Decision-Making on the Equalization of Urban Electric Vehicle Charging Service Layout Based on the Spatial Supply and Demand Equilibrium Principle – A Case Study of the Main Urban Area in Wuhan

This study aims to develop decision-making methods for equalizing urban electric vehicle (EV) charging services and apply them to the improvement of Wuhan’s charging infrastructure. Using grid units as the basic analytical units, the study constructs measurement models for two scenarios—daily commuting and weekend travel—including a spatial demand index based on classified population-distribution prediction, a spatial supply index derived from regional charging-facility statistics, and a supply–demand balance index. Grading systems are established for single-scenario demand, layout thresholds, and supply, together with an integrated classification combining both scenarios. According to the suitability of grid units for service improvement, three optimization strategies are proposed: adding charging stations, expanding existing stations, and converting parking lots.
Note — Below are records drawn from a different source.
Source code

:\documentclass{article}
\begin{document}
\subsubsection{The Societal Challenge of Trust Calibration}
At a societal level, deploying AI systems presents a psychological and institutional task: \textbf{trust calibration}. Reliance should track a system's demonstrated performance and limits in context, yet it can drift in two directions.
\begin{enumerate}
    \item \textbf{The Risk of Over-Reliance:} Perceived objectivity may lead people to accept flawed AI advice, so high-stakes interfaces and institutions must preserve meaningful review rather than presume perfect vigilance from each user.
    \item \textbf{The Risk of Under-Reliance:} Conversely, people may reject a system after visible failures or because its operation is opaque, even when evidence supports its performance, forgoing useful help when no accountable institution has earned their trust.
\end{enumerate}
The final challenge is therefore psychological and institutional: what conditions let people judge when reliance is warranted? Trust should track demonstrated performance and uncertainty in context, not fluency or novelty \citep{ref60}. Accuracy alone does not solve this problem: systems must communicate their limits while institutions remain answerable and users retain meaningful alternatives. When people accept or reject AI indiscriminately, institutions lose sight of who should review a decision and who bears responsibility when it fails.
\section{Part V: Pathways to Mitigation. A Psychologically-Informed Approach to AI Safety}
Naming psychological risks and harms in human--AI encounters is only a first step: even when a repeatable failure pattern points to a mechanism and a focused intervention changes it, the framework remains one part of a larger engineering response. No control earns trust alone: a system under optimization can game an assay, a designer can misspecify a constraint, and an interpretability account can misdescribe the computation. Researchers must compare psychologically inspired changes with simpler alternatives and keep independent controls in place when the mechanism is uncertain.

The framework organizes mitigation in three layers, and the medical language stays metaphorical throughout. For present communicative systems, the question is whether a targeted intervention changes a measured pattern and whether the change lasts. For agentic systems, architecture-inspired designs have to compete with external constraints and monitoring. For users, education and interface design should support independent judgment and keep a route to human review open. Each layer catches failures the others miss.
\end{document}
Evaluation methods using residential quarters and commercial/service POIs are designed to assess spatial equilibrium pre- and post-optimization. An empirical study of Wuhan’s main urban area shows that service satisfaction reaches 88.68% for residential quarters and 75.93% for commercial/service POIs under current conditions. The proposed scheme recommends 8 new stations, 31 station expansions, and 114 parking-lot conversions, increasing satisfaction to 99.24% and 92.35%, respectively. The model provides a feasible technical framework for urban EV charging-station planning.